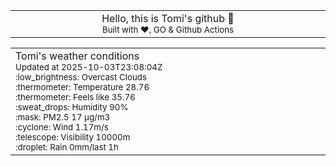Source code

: 
<div align="center">
<table>
<tbody>
<td align="center">
<img width="2000" height="0"><br>
Hello, this is Tomi's github 👋<br>
<sup>Built with ❤️, GO & Github Actions</sup><br>
<img width="2000" height="0">
</td>
</tbody>
</table>
</div>
<table>
<tbody>
<td align="left">
<img width="2000" height="0"><br>
Tomi's weather conditions<br>
<sup>Updated at 2025-10-03T23:08:04Z</sup><br>
<sup>:low_brightness: Overcast Clouds</sup><br>
<sup>:thermometer: Temperature 28.76 </sup><br>
<sup>:thermometer: Feels like 35.76</sup><br>
<sup>:sweat_drops: Humidity 90%</sup><br>
<sup>:mask: PM2.5 17 μg/m3</sup><br>
<sup>:cyclone: Wind 1.17m/s </sup><br>
<sup>:telescope: Visibility 10000m </sup><br>
<sup>:droplet: Rain 0mm/last 1h </sup><br>
<img width="2000" height="0">
</td>
<td align="left">
<img width="2000" height="0"><br>
<br>
<img width="2000" height="0">
</td>
</tbody>
</table>
</div>
    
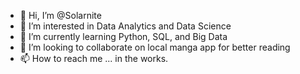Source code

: - 👋 Hi, I’m @Solarnite
- 👀 I’m interested in Data Analytics and Data Science
- 🌱 I’m currently learning Python, SQL, and Big Data
- 💞️ I’m looking to collaborate on local manga app for better reading
- 📫 How to reach me ... in the works.

<!---
Solarnite/Solarnite is a ✨ special ✨ repository because its `README.md` (this file) appears on your GitHub profile.
You can click the Preview link to take a look at your changes.
--->
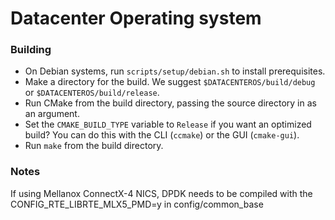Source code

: Datacenter Operating system
===

### Building

- On Debian systems, run `scripts/setup/debian.sh` to install prerequisites.
- Make a directory for the build. We suggest `$DATACENTEROS/build/debug` or `$DATACENTEROS/build/release`.
- Run CMake from the build directory, passing the source directory in as an argument.
- Set the `CMAKE_BUILD_TYPE` variable to `Release` if you want an optimized build? You can do this with the CLI (`ccmake`) or the GUI (`cmake-gui`).
- Run `make` from the build directory.

### Notes

[//]: # (todo: does the following still apply?)
If using Mellanox ConnectX-4 NICS, DPDK needs to be compiled
with the CONFIG_RTE_LIBRTE_MLX5_PMD=y in config/common_base

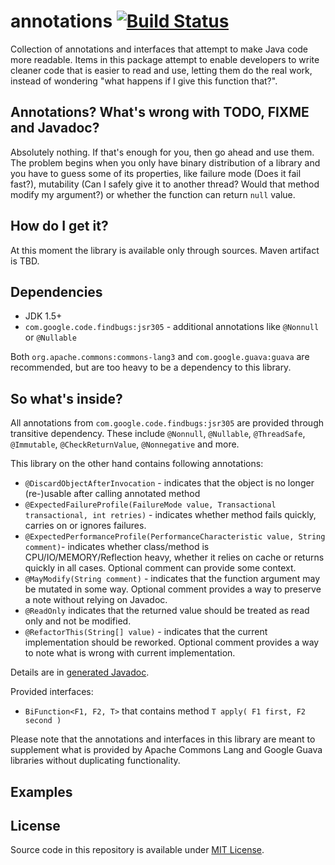 # annotations [![Build Status](https://travis-ci.org/tguzik/annotations.png?branch=master)](https://travis-ci.org/tguzik/annotations)

Collection of annotations and interfaces that attempt to make Java code more readable. Items in this package 
attempt to enable developers to write cleaner code that is easier to read and use, letting them do the real 
work, instead of wondering "what happens if I give this function that?".

## Annotations? What's wrong with TODO, FIXME and Javadoc?

Absolutely nothing. If that's enough for you, then go ahead and use them. The problem begins when you only have binary 
distribution of a library and you have to guess some of its properties, like failure mode (Does it fail fast?), 
mutability (Can I safely give it to another thread? Would that method modify my argument?) or whether the function 
can return `null` value.


## How do I get it?

At this moment the library is available only through sources. Maven artifact is TBD.


## Dependencies

- JDK 1.5+ 
- `com.google.code.findbugs:jsr305` - additional annotations like `@Nonnull` or `@Nullable`

Both `org.apache.commons:commons-lang3` and `com.google.guava:guava` are recommended, but are too heavy to be a 
dependency to this library. 


## So what's inside?

All annotations from `com.google.code.findbugs:jsr305` are provided through transitive dependency. These include
`@Nonnull`, `@Nullable`, `@ThreadSafe`, `@Immutable`, `@CheckReturnValue`, `@Nonnegative` and more.

This library on the other hand contains following annotations:

* `@DiscardObjectAfterInvocation` - indicates that the object is no longer (re-)usable after calling annotated method
* `@ExpectedFailureProfile(FailureMode value, Transactional transactional, int retries)` - indicates whether method fails quickly, 
  carries on or ignores failures.
* `@ExpectedPerformanceProfile(PerformanceCharacteristic value, String comment)`- indicates whether class/method
  is CPU/IO/MEMORY/Reflection heavy, whether it relies on cache or returns quickly in all cases. Optional 
  comment can provide some context.
* `@MayModify(String comment)` - indicates that the function argument may be mutated in some way. Optional comment 
  provides a way to preserve a note without relying on Javadoc.
* `@ReadOnly` indicates that the returned value should be treated as read only and not be modified.
* `@RefactorThis(String[] value)` - indicates that the current implementation should be reworked. Optional comment
  provides a way to note what is wrong with current implementation.


Details are in [generated Javadoc]().

  
Provided interfaces:

* `BiFunction<F1, F2, T>` that contains method `T apply( F1 first, F2 second )`

Please note that the annotations and interfaces in this library are meant to supplement what is provided by Apache 
Commons Lang and Google Guava libraries without duplicating functionality.


## Examples


## License

Source code in this repository is available under [MIT License](LICENSE).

#####

Print, exactly and only, the lines running from the one with "provides a way to preserve" to the end of the data above.

  provides a way to preserve a note without relying on Javadoc.
* `@ReadOnly` indicates that the returned value should be treated as read only and not be modified.
* `@RefactorThis(String[] value)` - indicates that the current implementation should be reworked. Optional comment
  provides a way to note what is wrong with current implementation.


Details are in [generated Javadoc]().

  
Provided interfaces:

* `BiFunction<F1, F2, T>` that contains method `T apply( F1 first, F2 second )`

Please note that the annotations and interfaces in this library are meant to supplement what is provided by Apache 
Commons Lang and Google Guava libraries without duplicating functionality.


## Examples


## License

Source code in this repository is available under [MIT License](LICENSE).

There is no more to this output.